[Data — start]

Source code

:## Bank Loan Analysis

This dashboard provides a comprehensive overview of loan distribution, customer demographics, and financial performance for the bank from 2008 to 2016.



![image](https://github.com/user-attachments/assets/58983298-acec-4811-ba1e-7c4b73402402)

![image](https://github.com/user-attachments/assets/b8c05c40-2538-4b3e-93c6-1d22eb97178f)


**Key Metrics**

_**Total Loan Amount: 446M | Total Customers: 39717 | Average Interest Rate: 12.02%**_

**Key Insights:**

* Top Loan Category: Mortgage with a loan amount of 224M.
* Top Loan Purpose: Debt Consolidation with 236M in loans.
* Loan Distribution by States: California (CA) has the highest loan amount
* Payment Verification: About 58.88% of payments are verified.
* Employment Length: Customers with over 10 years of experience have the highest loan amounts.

[Data — finish]
[Data — start]

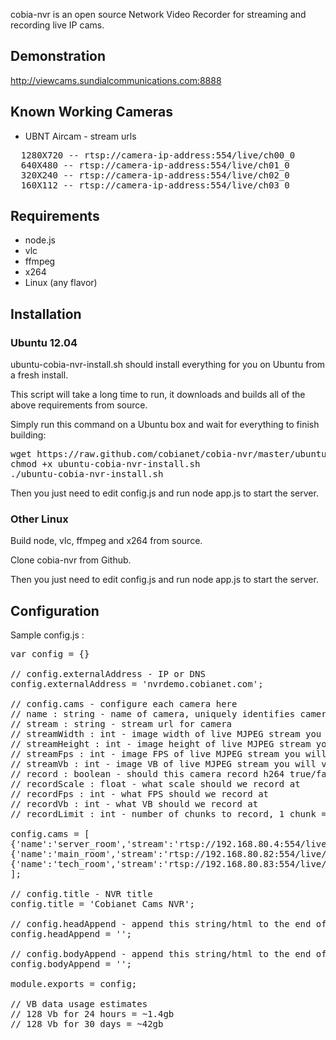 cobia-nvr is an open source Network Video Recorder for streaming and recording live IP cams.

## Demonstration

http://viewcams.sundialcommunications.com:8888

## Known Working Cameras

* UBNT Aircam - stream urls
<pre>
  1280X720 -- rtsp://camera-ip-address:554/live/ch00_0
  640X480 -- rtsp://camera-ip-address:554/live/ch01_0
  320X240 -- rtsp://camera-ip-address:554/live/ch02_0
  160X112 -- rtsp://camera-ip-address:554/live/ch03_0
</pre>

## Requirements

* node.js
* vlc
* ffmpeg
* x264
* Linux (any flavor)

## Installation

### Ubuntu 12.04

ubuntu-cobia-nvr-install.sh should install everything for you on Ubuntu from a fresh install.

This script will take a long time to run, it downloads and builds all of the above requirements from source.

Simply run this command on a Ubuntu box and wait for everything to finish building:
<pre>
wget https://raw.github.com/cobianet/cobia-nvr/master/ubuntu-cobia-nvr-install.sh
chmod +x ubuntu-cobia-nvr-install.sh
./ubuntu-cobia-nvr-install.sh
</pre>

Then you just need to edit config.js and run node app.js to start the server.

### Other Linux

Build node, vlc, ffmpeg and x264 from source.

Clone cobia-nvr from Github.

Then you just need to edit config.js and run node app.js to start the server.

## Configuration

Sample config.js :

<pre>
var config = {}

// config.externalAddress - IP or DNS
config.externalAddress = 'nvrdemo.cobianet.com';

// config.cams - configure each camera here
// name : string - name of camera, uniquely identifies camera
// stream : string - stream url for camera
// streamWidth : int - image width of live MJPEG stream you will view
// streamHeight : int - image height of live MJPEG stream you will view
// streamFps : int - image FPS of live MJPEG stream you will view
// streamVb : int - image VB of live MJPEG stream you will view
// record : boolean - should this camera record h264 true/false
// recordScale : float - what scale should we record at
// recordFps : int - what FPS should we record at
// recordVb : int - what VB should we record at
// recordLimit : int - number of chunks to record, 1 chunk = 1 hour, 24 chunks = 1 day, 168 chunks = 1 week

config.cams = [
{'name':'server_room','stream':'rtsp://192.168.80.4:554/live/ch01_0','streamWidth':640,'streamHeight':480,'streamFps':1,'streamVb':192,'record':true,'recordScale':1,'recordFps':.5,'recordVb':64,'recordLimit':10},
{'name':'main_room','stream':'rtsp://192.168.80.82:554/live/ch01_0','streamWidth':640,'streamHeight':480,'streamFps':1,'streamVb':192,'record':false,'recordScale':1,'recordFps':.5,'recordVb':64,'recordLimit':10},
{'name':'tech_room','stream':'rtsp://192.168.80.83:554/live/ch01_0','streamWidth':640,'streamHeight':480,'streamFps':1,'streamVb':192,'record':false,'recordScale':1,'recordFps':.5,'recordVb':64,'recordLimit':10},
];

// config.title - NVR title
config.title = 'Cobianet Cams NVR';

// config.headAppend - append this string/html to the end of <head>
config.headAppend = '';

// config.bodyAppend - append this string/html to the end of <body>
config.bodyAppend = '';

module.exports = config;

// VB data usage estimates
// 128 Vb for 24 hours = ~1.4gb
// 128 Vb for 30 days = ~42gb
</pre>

[Data — finish]

Task brief:
Copy out each line of the data containing the string "from".

Answer for this exercise:
This dashboard provides a comprehensive overview of loan distribution, customer demographics, and financial performance for the bank from 2008 to 2016.
ubuntu-cobia-nvr-install.sh should install everything for you on Ubuntu from a fresh install.
This script will take a long time to run, it downloads and builds all of the above requirements from source.
Build node, vlc, ffmpeg and x264 from source.
Clone cobia-nvr from Github.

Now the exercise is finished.